** THE PROBLEM **
Beginning at the line containing "Contains profile page, user" and continuing to the end of the records below, give each line again exactly as it stands, and only those lines.

** ENTRIES PROVIDED **
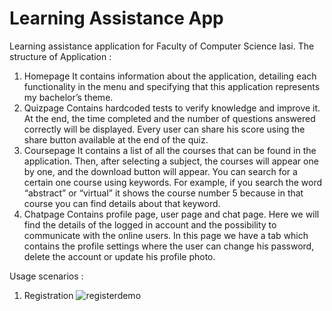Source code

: # Learning Assistance App
 Learning assistance application for Faculty of Computer Science Iasi.
The structure of Application :
1. Homepage 
It contains information about the application, detailing each functionality in the menu and specifying that this application represents my bachelor’s theme.
2. Quizpage
Contains hardcoded tests to verify knowledge and improve it. At the end, the time completed and the number of questions answered correctly will be displayed. Every user can share his score using the share button available at the end of the quiz.
3. Coursepage
It contains a list of all the courses that can be found in the application. Then, after selecting a subject, the courses will appear one by one, and the download button will appear. You can search for a certain one course using keywords. For example, if you search the word “abstract” or “virtual” it shows the course number 5 because in that course you can find details about that keyword.
4. Chatpage
Contains profile page, user page and chat page. Here we will find the details of the logged in account and the possibility to communicate with the online users. In this page we have a tab which contains the profile settings where the user can change his password, delete the account or update his profile photo.

Usage scenarios :
1. Registration 
![registerdemo](https://user-images.githubusercontent.com/50926436/183112142-077574e7-24aa-436c-a55e-e2fadce10449.JPG)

** COMPLETED EXERCISE **
Contains profile page, user page and chat page. Here we will find the details of the logged in account and the possibility to communicate with the online users. In this page we have a tab which contains the profile settings where the user can change his password, delete the account or update his profile photo.

Usage scenarios :
1. Registration 
![registerdemo](https://user-images.githubusercontent.com/50926436/183112142-077574e7-24aa-436c-a55e-e2fadce10449.JPG)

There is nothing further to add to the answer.